Actually, the information-sharing there works in reverse from the Mobile setup. A year after the Columbine shootings, the Colorado Legislature passed the Weapons at School Information Sharing bill which, according to Kauffman, requires local district attorneys to report all instances of juveniles charged with a crime to the school district within 72 hours. He says officials from the schools, the sheriff’s department and the district attorney’s office determine whether a youth should remain in school or go to an alternative setting, including juvenile detention.

Child and family advocates have, by and large, greeted Tyson’s creation with disdain and outrage.

“D.A. Tyson didn’t invent profiling kids,” says Vincent Schiraldi, executive director of the Washington, D.C.-based Justice Policy Institute. “The RAND Corporation, among others, have tried to predict future delinquencies and failed.”
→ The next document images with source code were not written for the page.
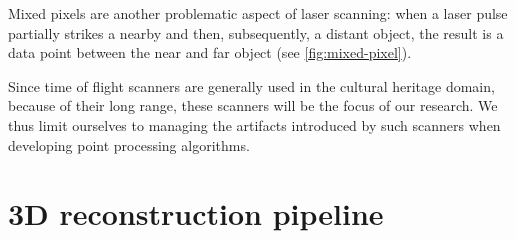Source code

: Mixed pixels are another problematic aspect of laser scanning: when a laser pulse partially strikes a nearby and then, subsequently, a distant object, the result is a data point between the near and far object \cite{Tuley2005} (see \autoref{fig:mixed-pixel}).


Since time of flight scanners are generally used in the cultural heritage domain, because of their long range, these scanners will be the focus of our research. We thus limit ourselves to managing the artifacts introduced by such scanners when developing point processing algorithms.


\section{3D reconstruction pipeline} \label{sec:pipeline}


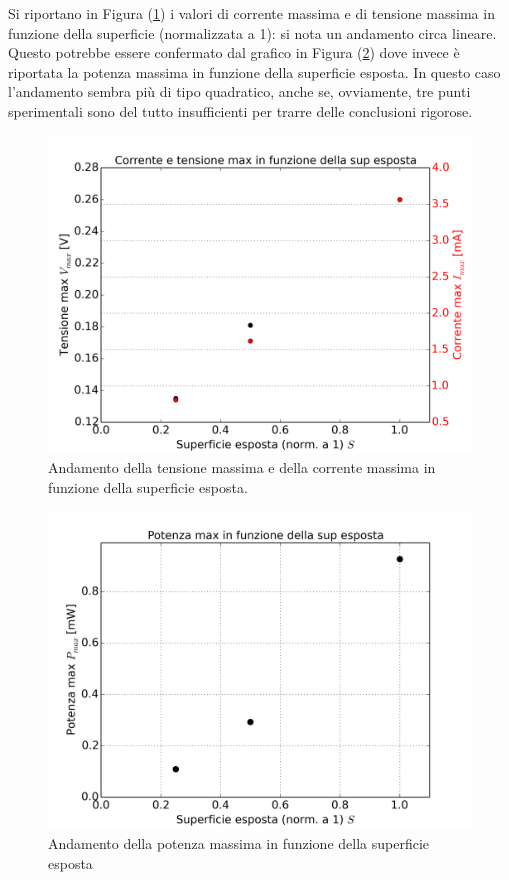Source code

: \documentclass[journal, a4paper]{IEEEtran}
\begin{document}
Si riportano in Figura (\ref{fig:es_9corr_v}) i valori di corrente massima e di tensione massima in funzione della superficie (normalizzata a 1): si nota un andamento circa lineare. Questo potrebbe essere confermato dal grafico in Figura (\ref{fig:es_9pot_sup}) dove invece è riportata la potenza massima in funzione della superficie esposta. In questo caso l'andamento sembra più di tipo quadratico, anche se, ovviamente, tre punti sperimentali sono del tutto insufficienti per trarre delle conclusioni rigorose. 

\begin{figure}
\centering
\includegraphics[width=0.9\linewidth]{./es_9corr_v}
\caption{Andamento della tensione massima e della corrente massima in funzione della superficie esposta.}
\label{fig:es_9corr_v}
\end{figure}

\begin{figure}
\centering
\includegraphics[width=0.9\linewidth]{./es_9pot_sup}
\caption{Andamento della potenza massima in funzione della superficie esposta}
\label{fig:es_9pot_sup}
\end{figure}
\end{document}
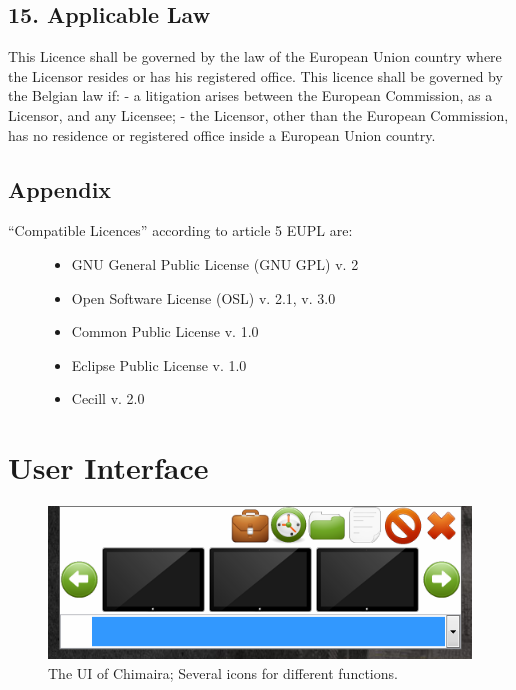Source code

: \documentclass[letterpaper,10pt,english]{sphinxmanual}
\begin{document}
\section{15. Applicable Law}
\label{license:applicable-law}
This Licence shall be governed by the law of the European Union country where the
Licensor resides or has his registered office.
This licence shall be governed by the Belgian law if:
- a litigation arises between the European Commission, as a Licensor, and any Licensee;
- the Licensor, other than the European Commission, has no residence or registered office inside a European Union country.


\section{Appendix}
\label{license:appendix}\begin{description}
\item[{“Compatible Licences” according to article 5 EUPL are:}] \leavevmode\begin{itemize}
\item {} 
GNU General Public License (GNU GPL) v. 2

\item {} 
Open Software License (OSL) v. 2.1, v. 3.0

\item {} 
Common Public License v. 1.0

\item {} 
Eclipse Public License v. 1.0

\item {} 
Cecill v. 2.0

\end{itemize}

\end{description}


\chapter{User Interface}
\label{ui::doc}\label{ui:user-interface}\begin{figure}[htbp]
\centering
\capstart

\includegraphics{screencap.png}
\caption{The UI of Chimaira; Several icons for different functions.}\end{figure}
\end{document}
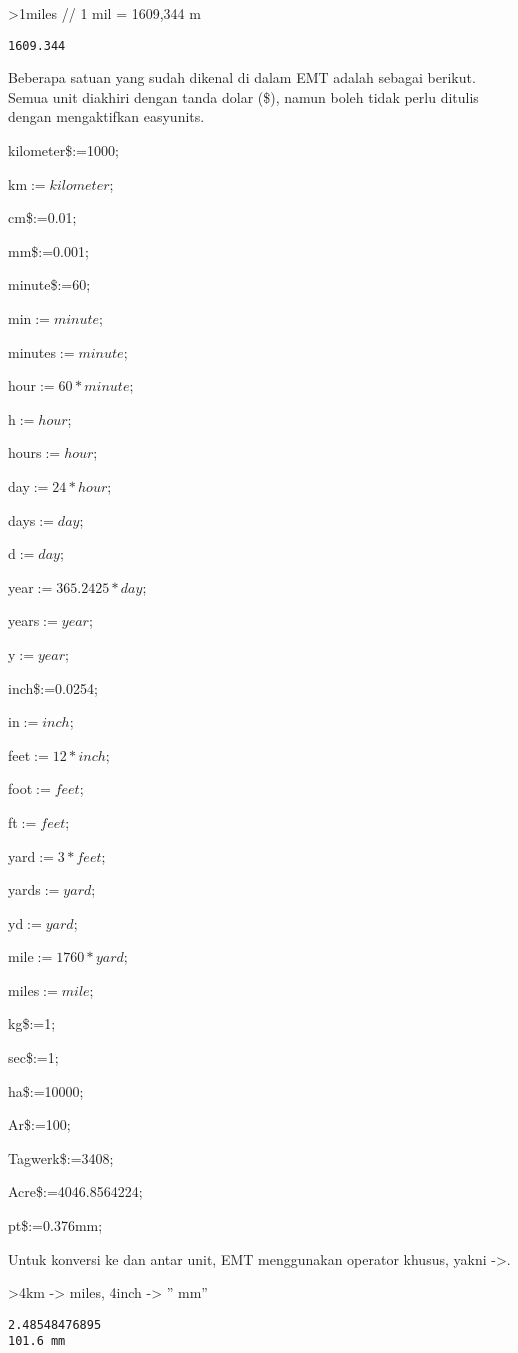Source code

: \documentclass[
]{book}
\begin{document}
\textgreater1miles // 1 mil = 1609,344 m

\begin{verbatim}
1609.344
\end{verbatim}

Beberapa satuan yang sudah dikenal di dalam EMT adalah sebagai berikut. Semua unit diakhiri dengan tanda dolar (\$), namun boleh tidak perlu ditulis dengan mengaktifkan easyunits.

kilometer\$:=1000;

km\(:=kilometer\);

cm\$:=0.01;

mm\$:=0.001;

minute\$:=60;

min\(:=minute\);

minutes\(:=minute\);

hour\(:=60*minute\);

h\(:=hour\);

hours\(:=hour\);

day\(:=24*hour\);

days\(:=day\);

d\(:=day\);

year\(:=365.2425*day\);

years\(:=year\);

y\(:=year\);

inch\$:=0.0254;

in\(:=inch\);

feet\(:=12*inch\);

foot\(:=feet\);

ft\(:=feet\);

yard\(:=3*feet\);

yards\(:=yard\);

yd\(:=yard\);

mile\(:=1760*yard\);

miles\(:=mile\);

kg\$:=1;

sec\$:=1;

ha\$:=10000;

Ar\$:=100;

Tagwerk\$:=3408;

Acre\$:=4046.8564224;

pt\$:=0.376mm;

Untuk konversi ke dan antar unit, EMT menggunakan operator khusus, yakni -\textgreater.

\textgreater4km -\textgreater{} miles, 4inch -\textgreater{} '' mm''

\begin{verbatim}
2.48548476895
101.6 mm
\end{verbatim}
\end{document}
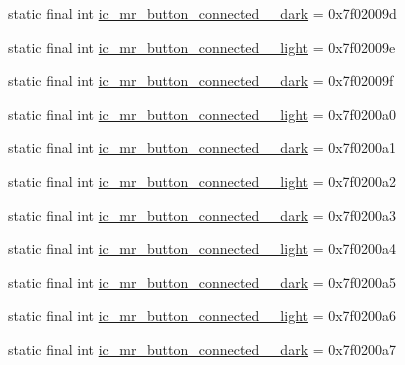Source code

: \begin{CompactItemize}
\item 
static final int \hyperlink{classandroid_1_1support_1_1v7_1_1mediarouter_1_1_r_1_1drawable_c029dc7d3a514e8b0e9c8182d7ce07e7}{ic\_\-mr\_\-button\_\-connected\_\_\-dark} = 0x7f02009d
\item 
static final int \hyperlink{classandroid_1_1support_1_1v7_1_1mediarouter_1_1_r_1_1drawable_5052048d3914b423a8abe43177764087}{ic\_\-mr\_\-button\_\-connected\_\_\-light} = 0x7f02009e
\item 
static final int \hyperlink{classandroid_1_1support_1_1v7_1_1mediarouter_1_1_r_1_1drawable_7f68c205dd14554ff8d125fa7f118fb9}{ic\_\-mr\_\-button\_\-connected\_\_\-dark} = 0x7f02009f
\item 
static final int \hyperlink{classandroid_1_1support_1_1v7_1_1mediarouter_1_1_r_1_1drawable_e3dd5d49a52a833a03038818de8f2ffd}{ic\_\-mr\_\-button\_\-connected\_\_\-light} = 0x7f0200a0
\item 
static final int \hyperlink{classandroid_1_1support_1_1v7_1_1mediarouter_1_1_r_1_1drawable_c4f3938a5d449a2ab71e1b0ed811ce96}{ic\_\-mr\_\-button\_\-connected\_\_\-dark} = 0x7f0200a1
\item 
static final int \hyperlink{classandroid_1_1support_1_1v7_1_1mediarouter_1_1_r_1_1drawable_d8c2027b6679dfbc733444600604ff0d}{ic\_\-mr\_\-button\_\-connected\_\_\-light} = 0x7f0200a2
\item 
static final int \hyperlink{classandroid_1_1support_1_1v7_1_1mediarouter_1_1_r_1_1drawable_b693e1dedce00c46c621548511376efb}{ic\_\-mr\_\-button\_\-connected\_\_\-dark} = 0x7f0200a3
\item 
static final int \hyperlink{classandroid_1_1support_1_1v7_1_1mediarouter_1_1_r_1_1drawable_66f8596fb2cb781cf7edf1b10958d39c}{ic\_\-mr\_\-button\_\-connected\_\_\-light} = 0x7f0200a4
\item 
static final int \hyperlink{classandroid_1_1support_1_1v7_1_1mediarouter_1_1_r_1_1drawable_382c29b98c5c0076520eac58f3051c3f}{ic\_\-mr\_\-button\_\-connected\_\_\-dark} = 0x7f0200a5
\item 
static final int \hyperlink{classandroid_1_1support_1_1v7_1_1mediarouter_1_1_r_1_1drawable_9c68382feab63fcc56cca2d1e18772e3}{ic\_\-mr\_\-button\_\-connected\_\_\-light} = 0x7f0200a6
\item 
static final int \hyperlink{classandroid_1_1support_1_1v7_1_1mediarouter_1_1_r_1_1drawable_9a1439116b15f52df436f646cfeec346}{ic\_\-mr\_\-button\_\-connected\_\_\-dark} = 0x7f0200a7
\item 

\end{CompactItemize}
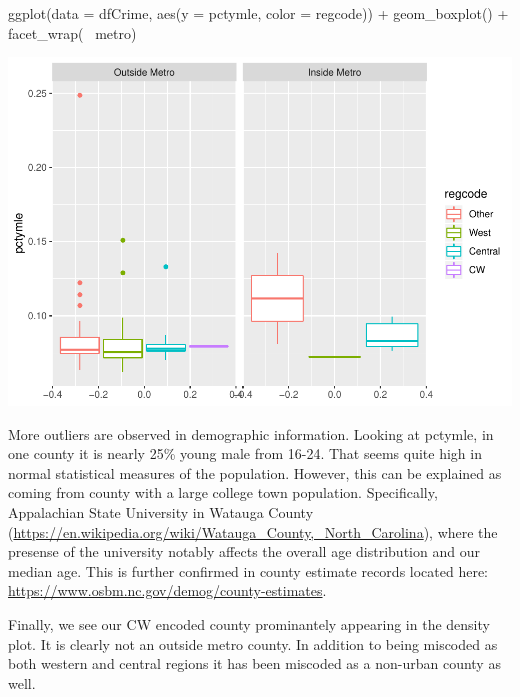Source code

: \documentclass[]{article}
\newenvironment{Shaded}{}{}
\newcommand{\DataTypeTok}[1]{#1}
\newcommand{\KeywordTok}[1]{\textcolor[rgb]{0.00,0.00,1.00}{#1}}
\newcommand{\NormalTok}[1]{#1}
\newcommand{\OperatorTok}[1]{#1}
\newcommand{\StringTok}[1]{\textcolor[rgb]{0.00,0.50,0.50}{#1}}
\begin{document}
\begin{Shaded}
\begin{Highlighting}[]
\KeywordTok{ggplot}\NormalTok{(}\DataTypeTok{data =}\NormalTok{ dfCrime, }\KeywordTok{aes}\NormalTok{(}\DataTypeTok{y =}\NormalTok{ pctymle, }\DataTypeTok{color =}\NormalTok{ regcode)) }\OperatorTok{+}
\StringTok{      }\KeywordTok{geom_boxplot}\NormalTok{() }\OperatorTok{+}\StringTok{ }\KeywordTok{facet_wrap}\NormalTok{(}\OperatorTok{~}\StringTok{ }\NormalTok{metro)}
\end{Highlighting}
\end{Shaded}

\includegraphics{Bagnard_Gaustad_Hartman_Leung_Lab_3_files/figure-latex/unnamed-chunk-27-3.pdf}

More outliers are observed in demographic information. Looking at
pctymle, in one county it is nearly 25\% young male from 16-24. That
seems quite high in normal statistical measures of the population.
However, this can be explained as coming from county with a large
college town population. Specifically, Appalachian State University in
Watauga County
(\url{https://en.wikipedia.org/wiki/Watauga_County,_North_Carolina}),
where the presense of the university notably affects the overall age
distribution and our median age. This is further confirmed in county
estimate records located here:
\url{https://www.osbm.nc.gov/demog/county-estimates}.

Finally, we see our CW encoded county prominantely appearing in the
density plot. It is clearly not an outside metro county. In addition to
being miscoded as both western and central regions it has been miscoded
as a non-urban county as well.
\end{document}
Schiraldi says such efforts wind up “mislabeling and misdirecting kids.” This labeling effect, he says, causes kids “to be shunned by their peers and community” and “put on the fast-track to incarceration.”

Mark Soler, president of the Youth Law Center, says that “people have tried for many years to predict who the criminals will be while they are young, and none of these efforts have been worthwhile.” He notes that one theory was based on “the arsenic content in a kid’s hair.”

Soler says Tyson’s approach “ignores efforts to work with the individual child by using criteria that lump him or her in broad categories.”

More insidiously, Soler believes the database approach is a “get-rich-quick criminal justice scheme that ignores the hard work necessary to bring fair, honest justice to those children and families who live near or below the poverty line. It actually minimizes efforts to improve the juvenile justice system.”

Tyson’s website says: “Each intervention will be tailored to the child’s particular circumstances – in some cases, it might be a stern talk with police; in others, a social worker might be able to help the child work through difficulties at home.”